The benefits of stellar credit are pretty obvious: If you've got it, you'll sail through every financial approval process, getting the best deals on credit cards, utilities, insurance premiums, mortgages, and car and student loans. Just a few points one way or the other means pocketing or paying out tens of thousands of dollars. Heck, you may even get a better job -- many employers these days use credit reports to spot behavioral red flags.

If that's not enough to convince you to care about your credit rap sheet, how about this: Having good credit makes you hotter.

That's right -- handsome credit makes you more attractive to potential partners. A whopping 76% of respondents in a myFICO.com survey said "pays bills on time and has a good credit history" was the third-most important factor in sizing up a mate, right behind "has a sense of humor" and "has a steady job." (Evidently, "has a flair for accessorizing" and "can rewire my electronics to provide surround sound" did not warrant inclusion in this particular survey.)

Clearly, modern love has a strong practical streak.
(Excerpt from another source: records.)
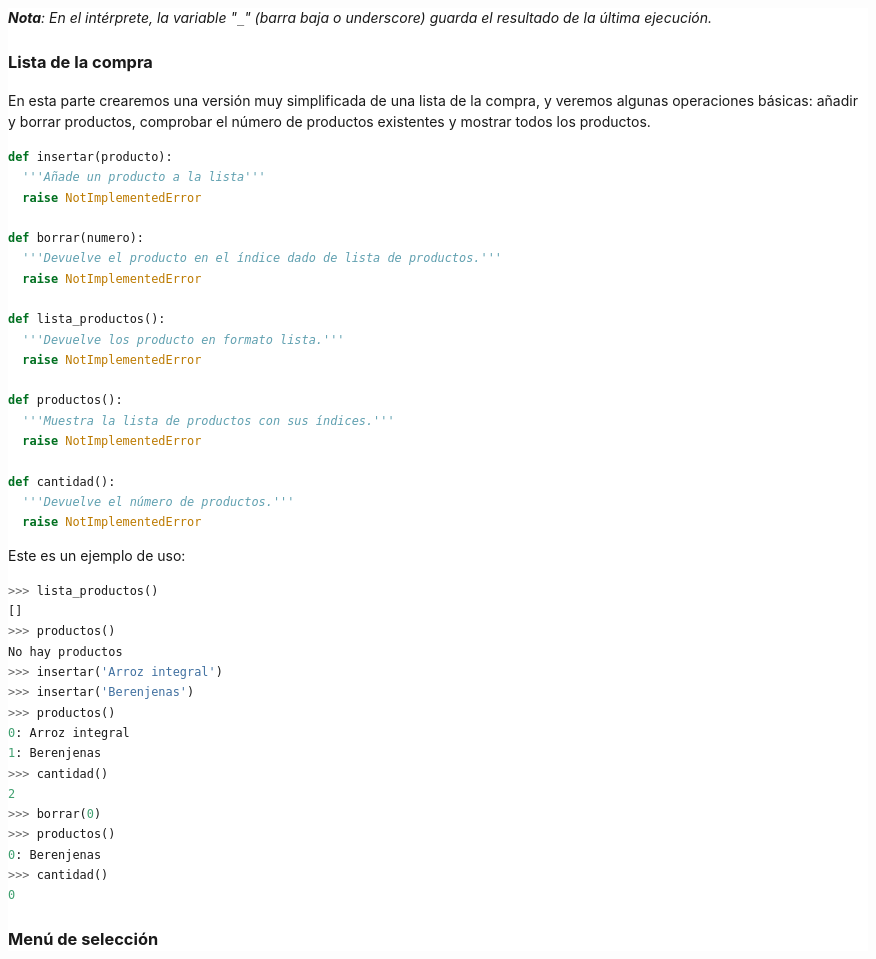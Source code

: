 _**Nota**: En el intérprete, la variable "```_```" (barra baja o underscore) guarda el resultado de la última ejecución._

### Lista de la compra

En esta parte crearemos una versión muy simplificada de una lista de la compra, y veremos algunas operaciones básicas: añadir y borrar productos, comprobar el número de productos existentes y mostrar todos los productos.

```python
def insertar(producto):
  '''Añade un producto a la lista'''
  raise NotImplementedError

def borrar(numero):
  '''Devuelve el producto en el índice dado de lista de productos.'''
  raise NotImplementedError

def lista_productos():
  '''Devuelve los producto en formato lista.'''
  raise NotImplementedError

def productos():
  '''Muestra la lista de productos con sus índices.'''
  raise NotImplementedError

def cantidad():
  '''Devuelve el número de productos.'''
  raise NotImplementedError
```

Este es un ejemplo de uso:

```python
>>> lista_productos()
[]
>>> productos()
No hay productos
>>> insertar('Arroz integral')
>>> insertar('Berenjenas')
>>> productos()
0: Arroz integral
1: Berenjenas
>>> cantidad()
2
>>> borrar(0)
>>> productos()
0: Berenjenas
>>> cantidad()
0
```

### Menú de selección
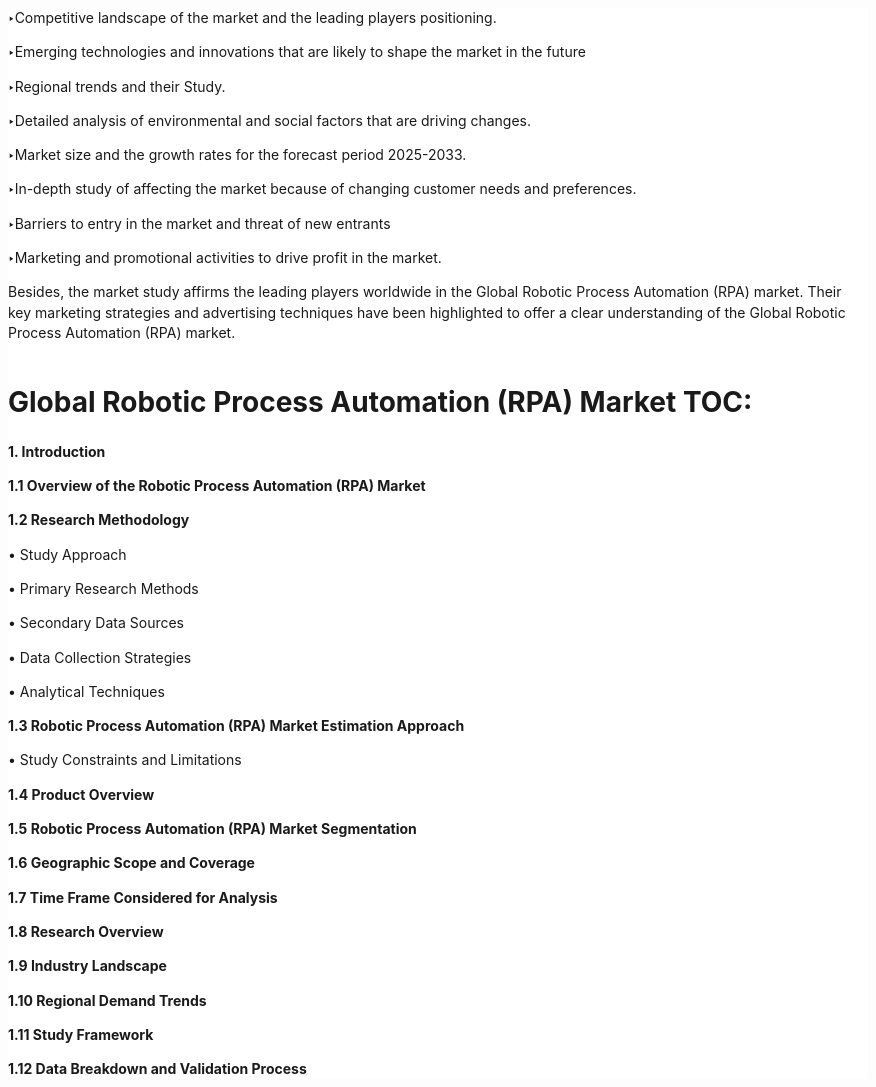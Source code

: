 <strong>‣</strong>Competitive landscape of the market and the leading players positioning.

<strong>‣</strong>Emerging technologies and innovations that are likely to shape the market in the future

<strong>‣</strong>Regional trends and their Study.

<strong>‣</strong>Detailed analysis of environmental and social factors that are driving changes.

<strong>‣</strong>Market size and the growth rates for the forecast period 2025-2033.

<strong>‣</strong>In-depth study of affecting the market because of changing customer needs and preferences.

<strong>‣</strong>Barriers to entry in the market and threat of new entrants

<strong>‣</strong>Marketing and promotional activities to drive profit in the market.

Besides, the market study affirms the leading players worldwide in the Global Robotic Process Automation (RPA) market. Their key marketing strategies and advertising techniques have been highlighted to offer a clear understanding of the Global Robotic Process Automation (RPA) market.

# <strong>Global Robotic Process Automation (RPA) Market TOC:</strong>

<strong>1. Introduction</strong>

<strong>1.1 Overview of the Robotic Process Automation (RPA) Market</strong>

<strong>1.2 Research Methodology</strong>

• Study Approach

• Primary Research Methods

• Secondary Data Sources

• Data Collection Strategies

• Analytical Techniques

<strong>1.3 Robotic Process Automation (RPA) Market Estimation Approach</strong>

• Study Constraints and Limitations

<strong>1.4 Product Overview</strong>

<strong>1.5 Robotic Process Automation (RPA) Market Segmentation</strong>

<strong>1.6 Geographic Scope and Coverage</strong>

<strong>1.7 Time Frame Considered for Analysis</strong>

<strong>1.8 Research Overview</strong>

<strong>1.9 Industry Landscape</strong>

<strong>1.10 Regional Demand Trends</strong>

<strong>1.11 Study Framework</strong>

<strong>1.12 Data Breakdown and Validation Process</strong>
If you need any more motivation to start caring about your credit, consider that across the board, lenders have greatly tightened their standards (thanks, subprime mortgage mess!). Whether shopping for a loan, homeowner's or auto insurance, or even a new job, stellar credit is the key to emerging unscathed.

Oops, Not My Bad

You can check out your reflection -- pull your credit file for a look-see, that is -- for free once a year at annualcreditreport.com, the FTC's official website. (You'll have to pay a small fee to get your credit score, however.) Take some time to review it. Consumer watchdogs report that as many as 80% of credit reports contain errors -- and one-quarter of those errors are significant enough to cause a FICO score drop of 50 points or more.

What's Your Credit Reputation?

750 and up: You're golden and will get the best rates.
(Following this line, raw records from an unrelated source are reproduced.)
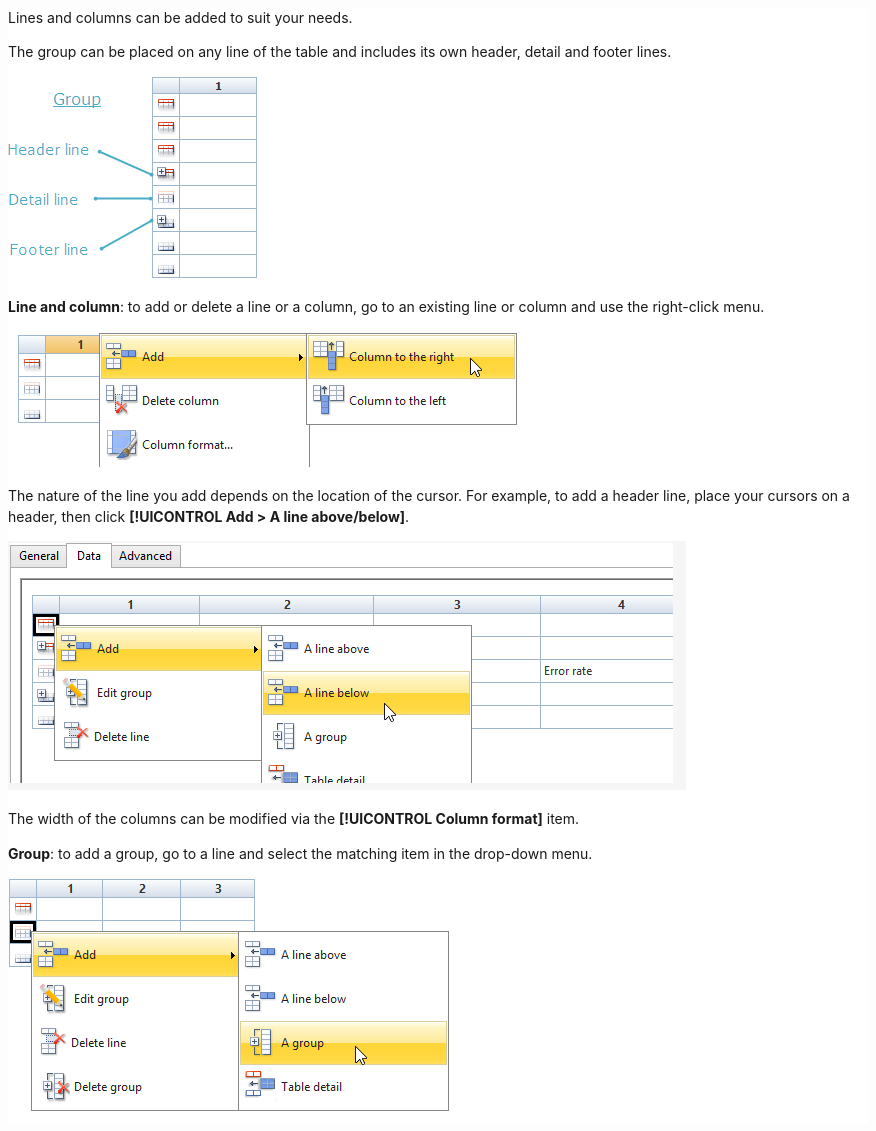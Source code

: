 Lines and columns can be added to suit your needs.

The group can be placed on any line of the table and includes its own header, detail and footer lines. 

![](assets/s_advuser_ergo_listgroup_019.png)

**Line and column**: to add or delete a line or a column, go to an existing line or column and use the right-click menu.

![](assets/s_advuser_ergo_listgroup_006.png)

The nature of the line you add depends on the location of the cursor. For example, to add a header line, place your cursors on a header, then click **[!UICONTROL Add > A line above/below]**.

![](assets/s_advuser_ergo_listgroup_006a.png)

The width of the columns can be modified via the **[!UICONTROL Column format]** item.

**Group**: to add a group, go to a line and select the matching item in the drop-down menu.

![](assets/s_advuser_ergo_listgroup_007.png)
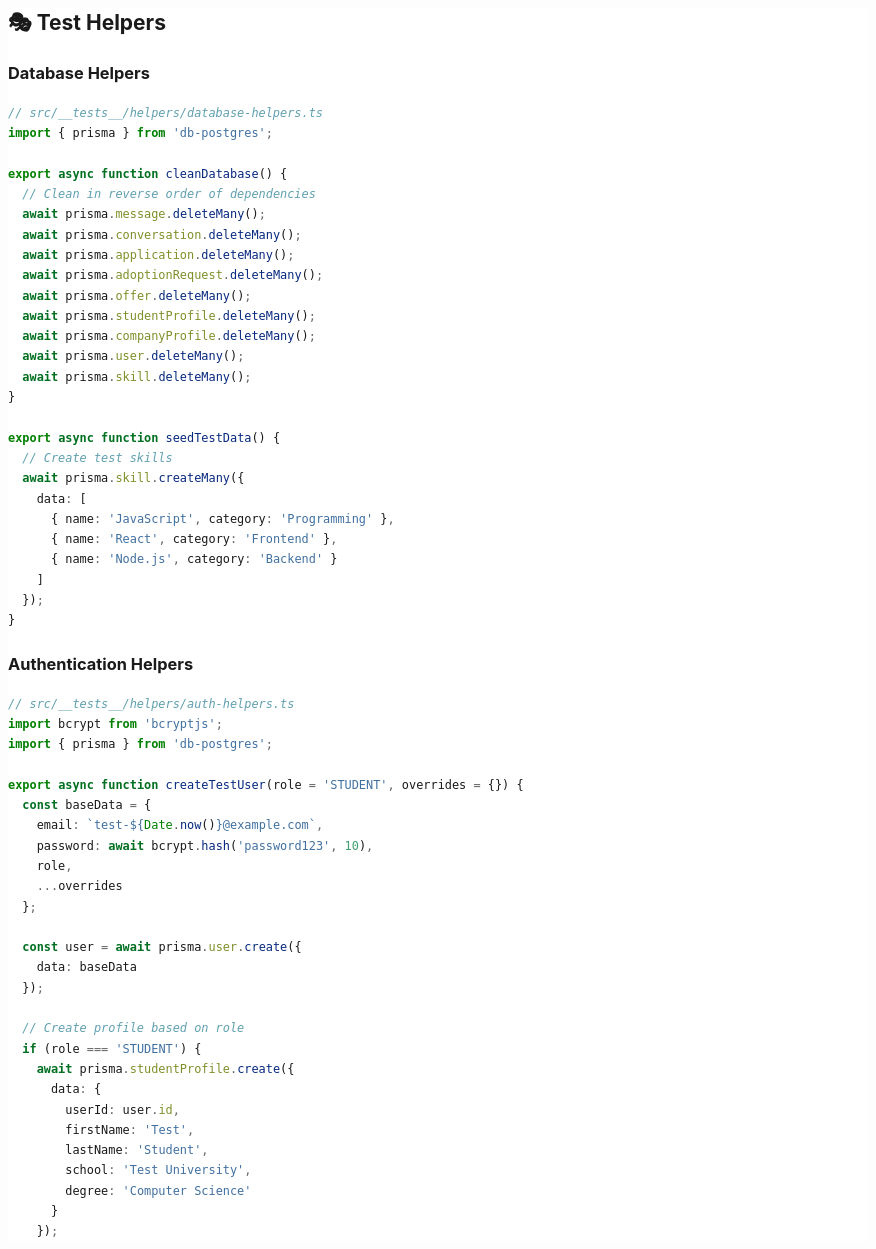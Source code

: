 ## 🎭 Test Helpers

### Database Helpers

```typescript
// src/__tests__/helpers/database-helpers.ts
import { prisma } from 'db-postgres';

export async function cleanDatabase() {
  // Clean in reverse order of dependencies
  await prisma.message.deleteMany();
  await prisma.conversation.deleteMany();
  await prisma.application.deleteMany();
  await prisma.adoptionRequest.deleteMany();
  await prisma.offer.deleteMany();
  await prisma.studentProfile.deleteMany();
  await prisma.companyProfile.deleteMany();
  await prisma.user.deleteMany();
  await prisma.skill.deleteMany();
}

export async function seedTestData() {
  // Create test skills
  await prisma.skill.createMany({
    data: [
      { name: 'JavaScript', category: 'Programming' },
      { name: 'React', category: 'Frontend' },
      { name: 'Node.js', category: 'Backend' }
    ]
  });
}
```

### Authentication Helpers

```typescript
// src/__tests__/helpers/auth-helpers.ts
import bcrypt from 'bcryptjs';
import { prisma } from 'db-postgres';

export async function createTestUser(role = 'STUDENT', overrides = {}) {
  const baseData = {
    email: `test-${Date.now()}@example.com`,
    password: await bcrypt.hash('password123', 10),
    role,
    ...overrides
  };
  
  const user = await prisma.user.create({
    data: baseData
  });
  
  // Create profile based on role
  if (role === 'STUDENT') {
    await prisma.studentProfile.create({
      data: {
        userId: user.id,
        firstName: 'Test',
        lastName: 'Student',
        school: 'Test University',
        degree: 'Computer Science'
      }
    });
```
710-750: Qualifying for competitive offers is no problem.

650-710: Approval is easy, but platinum status isn't likely.

580-650: You qualify for credit at sub-par rates and so-so terms.

580 and below: Brace for denial or loan-shark rates.
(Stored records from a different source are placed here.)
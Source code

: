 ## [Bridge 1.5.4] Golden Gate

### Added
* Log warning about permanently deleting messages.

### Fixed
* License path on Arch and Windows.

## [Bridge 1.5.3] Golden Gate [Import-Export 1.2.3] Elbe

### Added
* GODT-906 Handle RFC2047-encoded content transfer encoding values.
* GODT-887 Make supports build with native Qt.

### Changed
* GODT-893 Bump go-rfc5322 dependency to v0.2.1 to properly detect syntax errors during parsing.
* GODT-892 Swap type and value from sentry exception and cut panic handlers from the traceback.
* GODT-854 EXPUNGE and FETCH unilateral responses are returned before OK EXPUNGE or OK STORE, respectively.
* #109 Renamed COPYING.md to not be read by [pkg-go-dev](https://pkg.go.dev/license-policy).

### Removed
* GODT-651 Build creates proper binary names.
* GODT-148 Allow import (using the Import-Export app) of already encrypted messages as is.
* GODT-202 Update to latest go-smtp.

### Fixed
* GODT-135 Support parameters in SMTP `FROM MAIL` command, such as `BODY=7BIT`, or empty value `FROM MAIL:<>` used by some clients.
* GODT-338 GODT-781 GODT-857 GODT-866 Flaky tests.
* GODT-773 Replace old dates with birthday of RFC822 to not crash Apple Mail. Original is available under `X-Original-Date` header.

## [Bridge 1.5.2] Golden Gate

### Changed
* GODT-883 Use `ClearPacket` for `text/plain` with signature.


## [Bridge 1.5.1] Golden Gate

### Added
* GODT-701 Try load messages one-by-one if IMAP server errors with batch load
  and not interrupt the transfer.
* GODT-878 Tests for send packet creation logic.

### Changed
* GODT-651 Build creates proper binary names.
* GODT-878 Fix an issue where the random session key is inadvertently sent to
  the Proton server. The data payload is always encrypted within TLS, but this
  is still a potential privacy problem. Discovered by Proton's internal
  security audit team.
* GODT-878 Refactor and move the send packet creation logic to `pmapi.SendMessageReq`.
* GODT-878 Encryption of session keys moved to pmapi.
Source: John Ulzheimer, Credit.com Educational Services president. Based on FICO scoring range 300-850. A higher score indicates lower credit risk. (Fair Isaac Corporation's FICO scoring system is the most widely used in the industry.)

Good credit? Good news: Keeping it that way is easy. Simply continue to do what you're doing. Those on the cusp of decent creditworthiness can improve their lot in as few as three to six months. If your score suffers deeper scars, credit triage is about a 12-month process, though you'll start to see results in 30 to 60 days.

Here's what to do:

Concentrate on performance factors. Payment punctuality and credit-use levels account for 65% of the scoring equation. The blow to your score for any 30- or 60-day-late payment in the past year will begin to diminish after you mail the check. Recovering from a 90-day-late payment (a ding that can be as damaging to your score as bankruptcy) takes longer.

Keep balances low. Aim to use 35% or less of your credit line to avoid lenders' ire. Before any major loan application process (mortgage, auto loan, etc.), usage of 10% or less is ideal. Postpone big purchases, keep card use to a minimum, and pay down as much debt as possible.

Get more credit for your history. Do not close old or longstanding accounts, even if you no longer use them. (More on that in a moment.) Your credit history is helped by having a long life, and the scoring system measures the average age of your accounts. Closing your oldest accounts will shorten your established history. Canceling lines of available credit also hurts your credit utilization ratio (meaning the amount of credit available compared to the amount of debt you carry). Stop ignoring those old cards and give lenders some good news to report (instead of stagnancy) by using Ye Olde Plastic every six months to buy something small (and, of course, pay it off in full).

Improve the looks of your limits. Are lenders reporting accurate credit limits? If not, ask them to. (Don't bother with Capital One; it reports a customer's highest recent balance, which wreaks havoc on scoring accuracy.) Improve your credit utilization ratio by requesting an increased credit limit, but make sure the request won't require your credit to be re-pulled, triggering a "hard inquiry" and a potential five-point or more score deduction if more than a few are made within 12 months. Do not try to build creditworthiness by opening a home equity line of credit. A "secured revolving account" has little effect on your overall score, says John Ulzheimer, Credit.com Educational Services president.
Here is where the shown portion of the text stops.